Recorded data
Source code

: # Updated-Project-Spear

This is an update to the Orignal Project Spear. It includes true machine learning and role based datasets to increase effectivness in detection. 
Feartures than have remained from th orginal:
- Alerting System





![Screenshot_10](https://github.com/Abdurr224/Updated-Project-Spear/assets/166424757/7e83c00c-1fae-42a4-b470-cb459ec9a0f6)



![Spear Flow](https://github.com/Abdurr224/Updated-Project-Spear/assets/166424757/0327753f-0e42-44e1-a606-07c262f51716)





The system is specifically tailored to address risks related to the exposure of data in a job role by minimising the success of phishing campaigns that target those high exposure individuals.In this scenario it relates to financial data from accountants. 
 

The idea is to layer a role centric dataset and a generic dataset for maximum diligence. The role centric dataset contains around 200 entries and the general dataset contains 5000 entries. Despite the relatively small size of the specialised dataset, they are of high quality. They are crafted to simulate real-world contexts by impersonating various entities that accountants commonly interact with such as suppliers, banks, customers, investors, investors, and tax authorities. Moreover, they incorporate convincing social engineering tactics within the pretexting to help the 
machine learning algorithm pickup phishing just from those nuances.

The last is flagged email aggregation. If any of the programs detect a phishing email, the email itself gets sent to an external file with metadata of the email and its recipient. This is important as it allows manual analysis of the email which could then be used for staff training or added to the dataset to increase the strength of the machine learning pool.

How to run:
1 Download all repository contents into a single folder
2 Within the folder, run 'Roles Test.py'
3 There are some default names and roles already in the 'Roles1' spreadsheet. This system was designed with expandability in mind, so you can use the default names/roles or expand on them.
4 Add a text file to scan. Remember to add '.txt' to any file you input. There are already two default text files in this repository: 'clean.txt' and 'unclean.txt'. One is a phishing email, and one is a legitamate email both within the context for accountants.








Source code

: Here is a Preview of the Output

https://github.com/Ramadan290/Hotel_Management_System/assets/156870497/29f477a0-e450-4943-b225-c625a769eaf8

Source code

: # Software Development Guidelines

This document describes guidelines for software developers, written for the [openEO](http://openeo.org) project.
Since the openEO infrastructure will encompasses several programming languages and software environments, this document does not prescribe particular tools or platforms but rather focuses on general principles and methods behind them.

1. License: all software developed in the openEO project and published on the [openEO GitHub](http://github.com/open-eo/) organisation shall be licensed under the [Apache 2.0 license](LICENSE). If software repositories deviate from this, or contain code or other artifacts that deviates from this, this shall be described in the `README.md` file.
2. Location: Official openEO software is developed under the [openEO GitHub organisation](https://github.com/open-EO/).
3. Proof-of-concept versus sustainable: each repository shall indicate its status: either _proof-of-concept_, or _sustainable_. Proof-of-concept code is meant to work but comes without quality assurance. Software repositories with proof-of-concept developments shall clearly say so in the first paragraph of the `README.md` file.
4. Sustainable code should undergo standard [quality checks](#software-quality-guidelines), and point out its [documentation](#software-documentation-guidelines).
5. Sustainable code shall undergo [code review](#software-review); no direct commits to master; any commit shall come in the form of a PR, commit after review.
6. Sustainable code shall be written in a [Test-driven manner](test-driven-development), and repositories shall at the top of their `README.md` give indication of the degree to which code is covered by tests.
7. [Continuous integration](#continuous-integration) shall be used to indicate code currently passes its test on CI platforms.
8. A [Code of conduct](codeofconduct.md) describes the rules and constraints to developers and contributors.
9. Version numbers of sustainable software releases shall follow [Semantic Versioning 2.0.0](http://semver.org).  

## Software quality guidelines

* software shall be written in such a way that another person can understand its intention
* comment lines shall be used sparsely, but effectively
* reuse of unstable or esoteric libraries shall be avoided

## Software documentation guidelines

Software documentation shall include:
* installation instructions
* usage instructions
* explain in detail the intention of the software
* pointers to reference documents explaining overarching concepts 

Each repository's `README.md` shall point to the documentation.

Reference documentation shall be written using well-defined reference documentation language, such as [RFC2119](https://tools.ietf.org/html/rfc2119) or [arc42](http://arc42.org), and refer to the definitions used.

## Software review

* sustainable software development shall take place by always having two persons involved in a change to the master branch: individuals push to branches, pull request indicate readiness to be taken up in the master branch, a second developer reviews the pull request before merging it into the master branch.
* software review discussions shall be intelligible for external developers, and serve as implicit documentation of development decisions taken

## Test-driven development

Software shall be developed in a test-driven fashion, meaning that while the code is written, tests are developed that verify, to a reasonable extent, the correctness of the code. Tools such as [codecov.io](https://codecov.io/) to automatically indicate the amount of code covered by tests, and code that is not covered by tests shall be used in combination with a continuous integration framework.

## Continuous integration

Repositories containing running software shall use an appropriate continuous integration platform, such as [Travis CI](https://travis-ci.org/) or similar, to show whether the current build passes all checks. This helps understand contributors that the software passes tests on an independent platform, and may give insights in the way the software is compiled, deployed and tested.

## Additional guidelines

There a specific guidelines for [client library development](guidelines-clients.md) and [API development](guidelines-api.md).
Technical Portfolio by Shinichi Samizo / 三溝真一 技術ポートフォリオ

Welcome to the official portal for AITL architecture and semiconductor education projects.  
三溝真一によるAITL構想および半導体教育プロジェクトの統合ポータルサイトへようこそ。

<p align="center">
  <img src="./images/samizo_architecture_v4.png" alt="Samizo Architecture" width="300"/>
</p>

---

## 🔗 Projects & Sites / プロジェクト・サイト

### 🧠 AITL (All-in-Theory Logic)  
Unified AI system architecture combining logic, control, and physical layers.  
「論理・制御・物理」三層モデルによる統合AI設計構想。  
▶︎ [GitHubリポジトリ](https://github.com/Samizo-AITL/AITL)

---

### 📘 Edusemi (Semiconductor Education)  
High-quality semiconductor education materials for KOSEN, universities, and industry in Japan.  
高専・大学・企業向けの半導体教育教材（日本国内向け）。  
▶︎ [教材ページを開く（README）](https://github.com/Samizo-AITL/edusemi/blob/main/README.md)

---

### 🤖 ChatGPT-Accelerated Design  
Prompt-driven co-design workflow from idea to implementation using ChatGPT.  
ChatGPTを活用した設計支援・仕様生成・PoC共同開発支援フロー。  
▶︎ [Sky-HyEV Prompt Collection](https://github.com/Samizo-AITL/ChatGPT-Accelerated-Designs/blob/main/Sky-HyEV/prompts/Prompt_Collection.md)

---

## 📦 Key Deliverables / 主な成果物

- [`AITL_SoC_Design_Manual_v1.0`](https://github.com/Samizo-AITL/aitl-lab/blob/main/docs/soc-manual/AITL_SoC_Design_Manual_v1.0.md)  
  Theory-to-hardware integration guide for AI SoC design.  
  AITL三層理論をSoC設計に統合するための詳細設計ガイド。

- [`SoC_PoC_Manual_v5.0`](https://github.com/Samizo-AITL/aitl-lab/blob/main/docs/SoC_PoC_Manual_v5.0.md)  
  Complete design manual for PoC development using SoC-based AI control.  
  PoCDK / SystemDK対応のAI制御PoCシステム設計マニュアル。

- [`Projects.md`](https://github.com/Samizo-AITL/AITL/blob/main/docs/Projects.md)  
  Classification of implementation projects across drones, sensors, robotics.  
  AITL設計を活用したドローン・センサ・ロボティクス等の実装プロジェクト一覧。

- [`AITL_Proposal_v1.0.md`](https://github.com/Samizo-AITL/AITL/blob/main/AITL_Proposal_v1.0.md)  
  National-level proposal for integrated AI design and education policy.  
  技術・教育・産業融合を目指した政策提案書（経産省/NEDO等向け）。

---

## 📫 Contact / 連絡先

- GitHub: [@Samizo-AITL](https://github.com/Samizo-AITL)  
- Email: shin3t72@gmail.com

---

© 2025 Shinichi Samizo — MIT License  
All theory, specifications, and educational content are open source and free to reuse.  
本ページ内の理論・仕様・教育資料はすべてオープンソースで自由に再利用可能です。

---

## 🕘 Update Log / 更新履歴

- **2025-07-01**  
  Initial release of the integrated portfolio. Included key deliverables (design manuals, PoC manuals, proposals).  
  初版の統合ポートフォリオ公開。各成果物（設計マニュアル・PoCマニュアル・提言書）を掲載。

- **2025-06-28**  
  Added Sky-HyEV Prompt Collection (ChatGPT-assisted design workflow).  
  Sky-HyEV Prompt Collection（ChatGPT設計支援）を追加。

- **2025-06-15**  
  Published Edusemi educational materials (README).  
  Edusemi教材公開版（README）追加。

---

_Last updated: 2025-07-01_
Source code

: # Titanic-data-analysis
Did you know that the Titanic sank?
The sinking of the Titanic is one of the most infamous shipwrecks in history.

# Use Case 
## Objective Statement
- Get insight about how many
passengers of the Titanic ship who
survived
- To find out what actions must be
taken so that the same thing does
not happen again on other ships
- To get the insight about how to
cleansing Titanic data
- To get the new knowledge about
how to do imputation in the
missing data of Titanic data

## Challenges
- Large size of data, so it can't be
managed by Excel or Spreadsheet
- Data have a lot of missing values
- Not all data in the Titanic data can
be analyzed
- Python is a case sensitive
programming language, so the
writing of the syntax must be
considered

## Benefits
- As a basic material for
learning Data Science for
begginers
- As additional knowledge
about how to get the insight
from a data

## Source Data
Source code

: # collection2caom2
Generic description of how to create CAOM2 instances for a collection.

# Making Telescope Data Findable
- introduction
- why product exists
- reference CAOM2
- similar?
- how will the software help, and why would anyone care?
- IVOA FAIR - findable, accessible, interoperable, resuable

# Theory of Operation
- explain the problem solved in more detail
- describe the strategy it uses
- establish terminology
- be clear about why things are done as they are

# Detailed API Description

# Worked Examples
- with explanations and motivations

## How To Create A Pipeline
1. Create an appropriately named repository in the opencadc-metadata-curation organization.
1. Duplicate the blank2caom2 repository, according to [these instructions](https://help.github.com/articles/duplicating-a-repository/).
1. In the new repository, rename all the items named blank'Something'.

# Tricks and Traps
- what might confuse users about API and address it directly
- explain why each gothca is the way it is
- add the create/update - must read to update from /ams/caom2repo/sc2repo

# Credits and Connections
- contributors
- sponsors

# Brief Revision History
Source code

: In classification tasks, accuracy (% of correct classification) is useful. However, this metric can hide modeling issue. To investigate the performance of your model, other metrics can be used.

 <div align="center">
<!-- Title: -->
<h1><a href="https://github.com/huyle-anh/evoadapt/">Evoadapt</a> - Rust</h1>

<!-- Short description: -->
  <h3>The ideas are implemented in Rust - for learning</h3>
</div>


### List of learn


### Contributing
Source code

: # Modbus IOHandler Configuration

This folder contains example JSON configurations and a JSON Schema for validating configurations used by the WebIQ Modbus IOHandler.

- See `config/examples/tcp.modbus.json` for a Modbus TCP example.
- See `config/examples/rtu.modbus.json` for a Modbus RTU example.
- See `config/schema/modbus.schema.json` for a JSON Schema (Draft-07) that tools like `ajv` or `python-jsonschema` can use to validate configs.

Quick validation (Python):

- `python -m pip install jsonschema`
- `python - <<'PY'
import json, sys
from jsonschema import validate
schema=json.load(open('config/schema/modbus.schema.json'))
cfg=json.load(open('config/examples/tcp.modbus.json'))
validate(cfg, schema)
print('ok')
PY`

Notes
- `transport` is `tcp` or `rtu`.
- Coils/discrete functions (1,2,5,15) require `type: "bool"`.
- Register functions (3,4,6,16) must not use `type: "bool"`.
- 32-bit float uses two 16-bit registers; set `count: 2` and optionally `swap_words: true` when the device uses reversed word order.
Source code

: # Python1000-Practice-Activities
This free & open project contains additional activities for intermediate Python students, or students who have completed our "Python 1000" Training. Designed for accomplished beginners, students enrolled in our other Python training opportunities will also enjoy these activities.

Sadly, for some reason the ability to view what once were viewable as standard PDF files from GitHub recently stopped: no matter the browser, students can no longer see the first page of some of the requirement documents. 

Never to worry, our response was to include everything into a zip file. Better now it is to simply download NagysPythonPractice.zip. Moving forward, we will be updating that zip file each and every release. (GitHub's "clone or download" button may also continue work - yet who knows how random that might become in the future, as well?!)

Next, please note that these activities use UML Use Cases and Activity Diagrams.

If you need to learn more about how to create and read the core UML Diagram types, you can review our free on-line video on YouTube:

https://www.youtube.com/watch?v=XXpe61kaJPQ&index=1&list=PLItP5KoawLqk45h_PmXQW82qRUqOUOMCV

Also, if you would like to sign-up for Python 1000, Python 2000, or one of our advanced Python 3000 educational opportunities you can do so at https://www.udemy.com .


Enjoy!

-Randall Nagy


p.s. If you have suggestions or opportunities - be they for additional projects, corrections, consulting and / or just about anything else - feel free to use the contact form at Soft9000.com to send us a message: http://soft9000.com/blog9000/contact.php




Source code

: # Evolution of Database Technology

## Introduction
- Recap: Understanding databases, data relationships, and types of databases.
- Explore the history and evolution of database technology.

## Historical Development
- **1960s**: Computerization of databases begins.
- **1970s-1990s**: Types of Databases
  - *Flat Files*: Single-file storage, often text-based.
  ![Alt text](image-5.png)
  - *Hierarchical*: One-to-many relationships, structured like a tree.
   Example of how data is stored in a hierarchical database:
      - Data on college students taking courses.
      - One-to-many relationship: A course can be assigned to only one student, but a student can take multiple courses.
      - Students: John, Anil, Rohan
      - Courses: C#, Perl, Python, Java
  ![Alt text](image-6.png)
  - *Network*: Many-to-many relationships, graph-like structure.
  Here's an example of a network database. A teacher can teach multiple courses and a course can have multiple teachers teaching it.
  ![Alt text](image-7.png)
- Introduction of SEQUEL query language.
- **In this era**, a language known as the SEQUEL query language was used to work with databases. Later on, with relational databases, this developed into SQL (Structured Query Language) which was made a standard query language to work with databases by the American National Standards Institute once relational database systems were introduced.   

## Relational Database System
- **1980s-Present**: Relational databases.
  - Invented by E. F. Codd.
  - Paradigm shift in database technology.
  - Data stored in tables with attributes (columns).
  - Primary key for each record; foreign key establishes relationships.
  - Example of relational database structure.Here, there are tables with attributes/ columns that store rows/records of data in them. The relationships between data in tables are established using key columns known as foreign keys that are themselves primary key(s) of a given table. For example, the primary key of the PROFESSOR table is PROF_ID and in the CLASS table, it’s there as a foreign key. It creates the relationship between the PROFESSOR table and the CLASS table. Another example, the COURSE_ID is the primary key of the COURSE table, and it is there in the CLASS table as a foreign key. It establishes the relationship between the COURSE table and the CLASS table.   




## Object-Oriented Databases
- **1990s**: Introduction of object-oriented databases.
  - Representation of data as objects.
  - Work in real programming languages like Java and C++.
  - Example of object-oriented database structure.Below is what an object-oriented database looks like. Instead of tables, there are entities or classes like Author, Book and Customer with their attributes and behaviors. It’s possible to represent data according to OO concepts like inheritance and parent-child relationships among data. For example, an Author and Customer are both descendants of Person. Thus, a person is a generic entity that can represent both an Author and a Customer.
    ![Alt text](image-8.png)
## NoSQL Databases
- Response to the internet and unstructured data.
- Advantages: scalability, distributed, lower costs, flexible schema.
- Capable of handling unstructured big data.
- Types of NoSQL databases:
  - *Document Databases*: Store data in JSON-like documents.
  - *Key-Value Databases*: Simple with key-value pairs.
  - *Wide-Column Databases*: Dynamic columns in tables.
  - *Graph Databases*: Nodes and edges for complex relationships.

ASSIGNED TASK:
All that is wanted is the stretch of lines above from the one containing "- Data stored" through the one containing "- Primary key", duplicated exactly.

TASK RESPONSE:
  - Data stored in tables with attributes (columns).
  - Primary key for each record; foreign key establishes relationships.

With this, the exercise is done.